On the other hand, Aleksandra Vrebalov’s …Hold Me Neighbor, In This Storm… (2007) felt like an extended and exciting journey through uneasy Balkan terrain, complete with folk music, church bells, and sampled calls to prayer. Harrington did some damage with his bow to a gusle (one person accurately described it later as “a shrieking goose”), John Sherba pounded out alarms on a drum, and all four members of the quartet stomped their feet in unison as they sawed away over spinning melodies, which veered giddily off course like the musicians had suddenly entered the Roma camps in the film Gadjo Dilo. Mirroring the restlessness of the region, Vrebalov’s piece never stayed in one place too long, with detours into Rembetika and the hyperkinetic frenzy of Serbian wedding music, ending in a flurry of angry, slashing notes and three final, ominous booms.

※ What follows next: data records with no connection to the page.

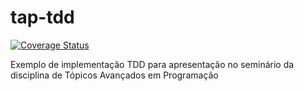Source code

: # tap-tdd
[![Coverage Status](https://coveralls.io/repos/github/ssferraz/tap-tdd/badge.svg?branch=main)](https://coveralls.io/github/ssferraz/tap-tdd?branch=main)

Exemplo de implementação TDD para apresentação no seminário da disciplina de Tópicos Avançados em Programação
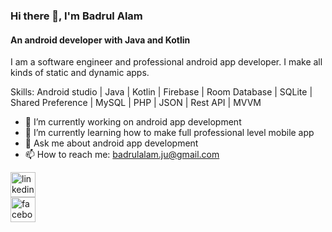 ### Hi there 👋, I'm Badrul Alam
#### An android developer with Java and Kotlin
<!--
![An android developer with Java and Kotlin](https://scontent.fdac140-1.fna.fbcdn.net/v/t39.30808-6/279968681_1369867956821682_3332420215335170528_n.jpg?stp=dst-jpg_p720x720&_nc_cat=109&ccb=1-7&_nc_sid=e3f864&_nc_eui2=AeGj8YqFj_j1MbfbtcEPAyKM8e7bD8yDTwfx7tsPzINPB404fvqhQSYRj5lYUcecWDtQbyfAygPMyxguvIY1BLXA&_nc_ohc=N5cdqAK18VQAX_RI1Fl&_nc_ht=scontent.fdac140-1.fna&oh=00_AfA0vBGWd-DBRxU3AiuHA5zKE7V1O5wOyA_dZcJyoeyIfA&oe=63921A57)
-->

I am a software engineer and professional android app developer. I make all kinds of static and dynamic apps.

Skills: Android studio | Java | Kotlin | Firebase | Room Database | SQLite | Shared Preference | MySQL | PHP | JSON | Rest API | MVVM

- 🔭 I’m currently working on android app development 
- 🌱 I’m currently learning how to make full professional level mobile app 
- 💬 Ask me about android app development 
- 📫 How to reach me: badrulalam.ju@gmail.com 


<!-- [<img src='https://cdn.jsdelivr.net/npm/simple-icons@3.0.1/icons/github.svg' alt='github' height='40'>](https://github.com/badrulalambd)  -->
[<img src='https://cdn.jsdelivr.net/npm/simple-icons@3.0.1/icons/linkedin.svg' alt='linkedin' height='40'>](https://www.linkedin.com/in/https://www.linkedin.com/in/badrul-alam-1175a2195//)  
[<img src='https://cdn.jsdelivr.net/npm/simple-icons@3.0.1/icons/facebook.svg' alt='facebook' height='40'>](https://www.facebook.com/https://www.facebook.com/bdlmsalam)  

<!--

[![Top Langs](https://github-readme-stats.vercel.app/api/top-langs/?username=badrulalambd)](https://github.com/anuraghazra/github-readme-stats)

![GitHub stats](https://github-readme-stats.vercel.app/api?username=badrulalambd&show_icons=true)

![GitHub Activity Graph](https://activity-graph.herokuapp.com/graph?username=badrulalambd)  

![Profile views](https://gpvc.arturio.dev/badrulalambd)  

-->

Geeshie Wiley’s “Last Kind Words” (c.1930), arranged here by Jacob Garchik, is a catchy blues tune, plucked for the duration by second violinist Sherba, violist Hank Dutt, and cellist Sunny Yang, with only Harrington bowing to recreate the vocal line. As a jaunty entertainment it worked, but it was lightweight, as if it were created to be played on dozens of different Pandora stations.

The most straightforward piece on the program was “Ov Horachamim,” (Father of compassion) a traditional Hebrew song popularized by Yiddish theater star Fraydele Oysher, whose version served as the basis for the arrangement by Garchik and Judith Berkson. Its placement at this point in the program didn’t register for me, though it provided a spotlight turn for Dutt’s viola.

In retrospect it should have followed Margarita Lecuona’s Tabú (Taboo, 1941), a dance number arranged by Osvaldo Golijov featuring a canned percussion performance by Luis Conte. The presence of the pre-recorded drums took me out of the piece completely. I’m not averse to the use of sampling or the presence of electronica in live performances to create a sound or produce an effect which instruments cannot, but a canned rhythm section is no different in my mind than using a drum machine or a click track, with the added result here of reducing Yang’s cello to the role of little more than an accompanying rhythm bass. Hire musicians to play the piece live or play something else.

A Recreation of War

The centerpiece of the concert was Mary Kouyoumdjian’s Bombs of Beirut (2013), an ambitious three-part work with sections titled “Before the War,” “The War,” and “After the War.” Kronos chose it as the winner in their fifth Under 30 Project. It is based on first-hand accounts of the Lebanese Civil War, in a manner reminiscent of Steve Reich’s Different Trains &151; but with significant differences.

The first section featured music accompanied by spoken words. Equally matched in their amplification, you could follow the music or the words, but it was impossible for me to follow both at once. Switching back and forth between the two, I failed to connect with either, due to the lack of cohesion in the structure or the presence of a musical, narrative, or sonic relationship between the voices and instruments.

But “The War” section was devastating in more ways than one. Steadily but noticeably, the volume increased until suddenly the voices and the music stopped altogether. Then the sound of a bomb detonating filled the hall, followed by another, and another, and quite unexpectedly (and horrifically), the next few minutes became an auditory assault. The Bing’s marvelous speaker system recreated the sound of a full-on bombing attack in the darkened hall. Neither I nor anyone I spoke with afterward noticed any warnings in the lobby or the program about this portion of the concert, which was grossly irresponsible. I can’t begin to imagine how this segment might have affected someone with Post Traumatic Stress Disorder. As the barrage progressed, it grew increasingly oppressive, and then crossed the line into numbing terror. A few people left their seats, and a woman in tears was later spotted leaving the hall.

I can’t really tell you what the third part of Kouyoumdjian’s piece sounded like because the effect of the second had a lasting impact.

As an encore the quartet performed Laurie Anderson’s quiet, reflective Flow.